Sedangkan unsur obyektifnya ialah perbuatan (menghilangkan nyawa), Obyeknya (nyawa
orang lain). Bila kita kaitkan pada kasus pembunuhan yang telah diuraikan diatas maka
unsur subyektifnya telah terpenuhi yaitu para peaku dengan sengaja merencanakan
terlebih dahulu lalu kemudian menyerang target, dan unsur obyektifnya jelas terpenuhi
karena para pelaku dengan sengaja telah merampas nyawa orang lain.

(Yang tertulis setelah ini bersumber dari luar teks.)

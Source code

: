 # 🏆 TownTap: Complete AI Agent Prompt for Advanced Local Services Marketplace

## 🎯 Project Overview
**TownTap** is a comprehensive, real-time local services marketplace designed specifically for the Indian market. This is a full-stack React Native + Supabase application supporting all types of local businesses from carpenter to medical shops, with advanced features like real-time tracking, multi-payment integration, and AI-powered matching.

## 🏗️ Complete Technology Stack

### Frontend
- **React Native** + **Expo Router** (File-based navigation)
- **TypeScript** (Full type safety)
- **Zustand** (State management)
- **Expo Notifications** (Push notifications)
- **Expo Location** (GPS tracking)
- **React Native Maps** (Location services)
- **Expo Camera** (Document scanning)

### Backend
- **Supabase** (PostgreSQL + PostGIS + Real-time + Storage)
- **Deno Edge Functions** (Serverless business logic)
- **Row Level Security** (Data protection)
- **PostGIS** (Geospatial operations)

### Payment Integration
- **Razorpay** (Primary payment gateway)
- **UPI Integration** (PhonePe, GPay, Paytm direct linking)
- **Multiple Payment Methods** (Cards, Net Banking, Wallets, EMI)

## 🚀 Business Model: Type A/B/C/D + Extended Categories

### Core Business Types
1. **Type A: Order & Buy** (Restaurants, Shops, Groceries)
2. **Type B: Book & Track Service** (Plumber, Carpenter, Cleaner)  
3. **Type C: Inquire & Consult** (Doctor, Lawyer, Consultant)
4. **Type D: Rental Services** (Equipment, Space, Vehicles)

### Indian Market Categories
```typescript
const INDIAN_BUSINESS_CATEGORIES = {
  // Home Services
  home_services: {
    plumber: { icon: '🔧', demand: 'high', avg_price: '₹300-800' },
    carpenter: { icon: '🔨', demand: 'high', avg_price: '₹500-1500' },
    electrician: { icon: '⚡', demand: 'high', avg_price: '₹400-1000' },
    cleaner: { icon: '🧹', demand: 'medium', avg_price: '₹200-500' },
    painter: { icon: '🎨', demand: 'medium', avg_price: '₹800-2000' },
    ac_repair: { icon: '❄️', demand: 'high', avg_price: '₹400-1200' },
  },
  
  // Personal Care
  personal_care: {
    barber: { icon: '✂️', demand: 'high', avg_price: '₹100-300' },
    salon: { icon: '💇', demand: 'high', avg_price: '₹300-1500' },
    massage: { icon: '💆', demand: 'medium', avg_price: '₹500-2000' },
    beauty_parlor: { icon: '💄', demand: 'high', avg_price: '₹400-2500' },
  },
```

Terpenuhi juga unsur-unsur sifat melawan hukumnya dimana Sifat dari melawan
hukum itu sendiri meliputi, (1) Sifat formil yaitu bahwa perbuatan tersebut diatur oleh
undang-undang. Maka perbuatan membunuh atau merampas nyawa orang lain termasuk
perbuatan yang diatur dalam undang-undang. (2) Sifat materiil yaitu bahwa perbuatan
tersebut tidak selalu harus diatur dalam sebuah undang-undang tetapi juga dengan
perasaan keadilan dalam masyarakat. Kita telah mengetahui bahwa merampas nyawa
orang lain termasuk perbuatan yang melanggar keadilan dan norma kesusilaan yang hidup
di masyarakat.
Maka dengan terpenuhinya unsur-unsur tersebut dengan jelas perbuatan tersebut
akan menimbulkan akibat hukum yang dilarang oleh undang-undang dan diancam
hukuman sesuai dengan perbuatan yang telah dilakukan, dimana pada kasus yang telah
diraikan diatas perbuatan tersebut termasuk pembunuhan berencana yang diancam
pidana penjara paling lama 20 tahun, namun tidak menutup kemungkinan bahwa para
pelaku akan terjerat pasal berlapis dimana adanya tindakan penganiayaan dan
pengeroyokan.

5
Rena Yulia, “Keadilan Restoratif dan Korban Pelanggaran HAM (Sebuah Telaah Awal),” Jurnal Hukum
dan Peradilan 1, no. 3 (2012): 286
DAFTAR PUSTAKA
Dirdjosisworo, Seodjono. Pengadilan Hak Asasi Manusia. Bandung: Citra Aditya Bakti,
2002.
Kasworo, Yericco“Pembunuhan dengan Rencana dan Pasal 340 KUHP” Jurnal Recht
Vinding, (2016).
Sudarsono, Cacuk. “Pelaksanaan Mediasi Penal dalam Penyelesaian Tindak Pidana
Penganiayaan,” Unnes Law Journal 4, no. 1 (2015).
Yulia, Rena. “Keadilan Restoratif dan Korban Pelanggaran HAM (Sebuah Telaah
Awal),” Jurnal Hukum dan Peradilan 1, no. 3 (2012).